Christopher Stack, who is finishing his film An Exercise in Vigilance and who replied on the Sundance post below, blogs over at Deep Structure. I just checked out his blog for the first time and like this post from back in August on what Stack calls ADDI:

ADDI-compliant.

it's a term a friend and i coined to describe films that don't bore me.

add (attention deficit disorder for those of you living under a rock) + intelligence.

the film not only has to move quickly, but it has to do so with intelligence, not wasting time on explaining the obvious or even the not-so-obvious. quick editing and moving pictures aren't enough, i have to be engaged intellectually as well. preferably both intellectually and emotionally. however i can deal with intellectual stimulation without the emotional, but not vice-versa.

combine that standard with idiosyncratic likes and dislikes and you end up with a person with a fairly low enjoyment rate of most entertainment. however, it never ceases to amaze me how severely films fail this personal certification.

for instance, today i tried to watch 'cache.' (don't worry, no spoilers here).

i tried watching the film for the first 20 minutes or so. and definitely there are cultural differences (french films have no problem showing real conversations, no matter how boring), but really, the set-up here could have been done in *much* less time.

after the first twenty minutes my add kicked in and i switched into addi-compensation mode: watching on 2x fast-forward with subtitles on. i'd go faster, but subtitles on my dvd player only display up to 2x. anything after that they don't bother (like i can't read that fast?? please).

even that wasn't enough. it's not just the slow pace that doesn't make sense in this film. it's the character choices. for example, for no reason the main character doesn't want to tell his wife what he's thinking. there's a whole scene in which she berates him for this. who cares? it's a dumb choice, frustrating to watch and doesn't do anything for the story, and it's a lame device that sets up the main character to visit a location alone, instead of with help as his wife suggests.

eventually i progressed to just jumping foward to the next indexed scene after watching the current one briefly, and then gave up a litte after the one hour mark....

the bottom line is information. im sure it's not just me. we've all grown up in a media-saturated environment where information is instantaneous and omnipresent. playing videos games, using the web, watching tv, films, music videos, commercials and comic books; we know how to absorb visual information incredibly quickly. so if you linger too long on a scene or show me superfluous detail, im already bored.

plus, we've seen every story numerous times. it's hard to do something original, but if you can't do something original at least do it quickly!

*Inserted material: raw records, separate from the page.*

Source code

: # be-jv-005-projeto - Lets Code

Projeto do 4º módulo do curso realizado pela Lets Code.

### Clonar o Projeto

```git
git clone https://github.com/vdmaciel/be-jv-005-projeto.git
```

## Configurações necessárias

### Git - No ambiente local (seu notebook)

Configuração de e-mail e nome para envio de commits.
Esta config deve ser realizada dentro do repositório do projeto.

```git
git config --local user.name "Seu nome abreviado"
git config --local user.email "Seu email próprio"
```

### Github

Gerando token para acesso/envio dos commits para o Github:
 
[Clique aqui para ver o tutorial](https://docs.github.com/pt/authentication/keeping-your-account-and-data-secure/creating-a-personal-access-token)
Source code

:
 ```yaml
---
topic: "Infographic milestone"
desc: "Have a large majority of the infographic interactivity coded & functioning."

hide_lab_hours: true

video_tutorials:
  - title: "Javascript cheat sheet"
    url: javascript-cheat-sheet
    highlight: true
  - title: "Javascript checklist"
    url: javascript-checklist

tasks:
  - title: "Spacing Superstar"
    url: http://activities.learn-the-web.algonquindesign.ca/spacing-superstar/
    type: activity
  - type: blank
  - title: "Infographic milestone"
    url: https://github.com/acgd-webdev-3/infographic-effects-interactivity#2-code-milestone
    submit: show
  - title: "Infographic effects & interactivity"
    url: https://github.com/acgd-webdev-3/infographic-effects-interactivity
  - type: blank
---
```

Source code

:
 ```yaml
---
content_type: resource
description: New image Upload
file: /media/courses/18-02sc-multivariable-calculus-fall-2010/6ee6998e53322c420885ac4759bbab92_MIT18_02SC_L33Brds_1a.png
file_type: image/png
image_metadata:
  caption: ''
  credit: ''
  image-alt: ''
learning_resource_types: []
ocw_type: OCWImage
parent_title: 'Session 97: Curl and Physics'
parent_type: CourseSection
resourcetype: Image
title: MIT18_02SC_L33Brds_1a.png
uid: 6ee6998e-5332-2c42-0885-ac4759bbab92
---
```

...i guess then that it's no surprise my favorite film of last year was syrianna. definitely ADDI-compliant!


# posted by Scott Macaulay @ 1/08/2007 06:19:00 PM
Comments (7)

 
Maybe you guys should watch fewer video games and stop fast forwarding through subtitled films. You might reap the benefits of a movie with a slow buildup and savor the cummulative effect of a great and important film like Caché. Turn off your phone, your ipod and whatever sensory overload you insist upon and just watch the movie. Check your A.D.D. at the door (probably too much to ask). You might learn something. Not all great things have to move swiftly.
# posted by Anonymous Anonymous @ 1/09/2007 10:03 AM  

 
Harumph!

Well, as someone whose favorite filmmakers are Tarkovsky and Antonioni and who has sat through both "Satantango" and "Berlin Alexanderplatz" in single screenings, I think I can still appreciate what Stack posted. I love slow-moving cinema, but I am increasingly finding it very difficult to watch it on video at home. I need the theatrical experience to adjust my own rhythms to this type of movie.
# posted by Blogger Scott Macaulay @ 1/09/2007 3:26 PM  

 
hey thanks for the mention scott! and i think you make an excellent point about the theatrical experience versus home video (though as home theatres get more elaborate will that ameliorate the effect?)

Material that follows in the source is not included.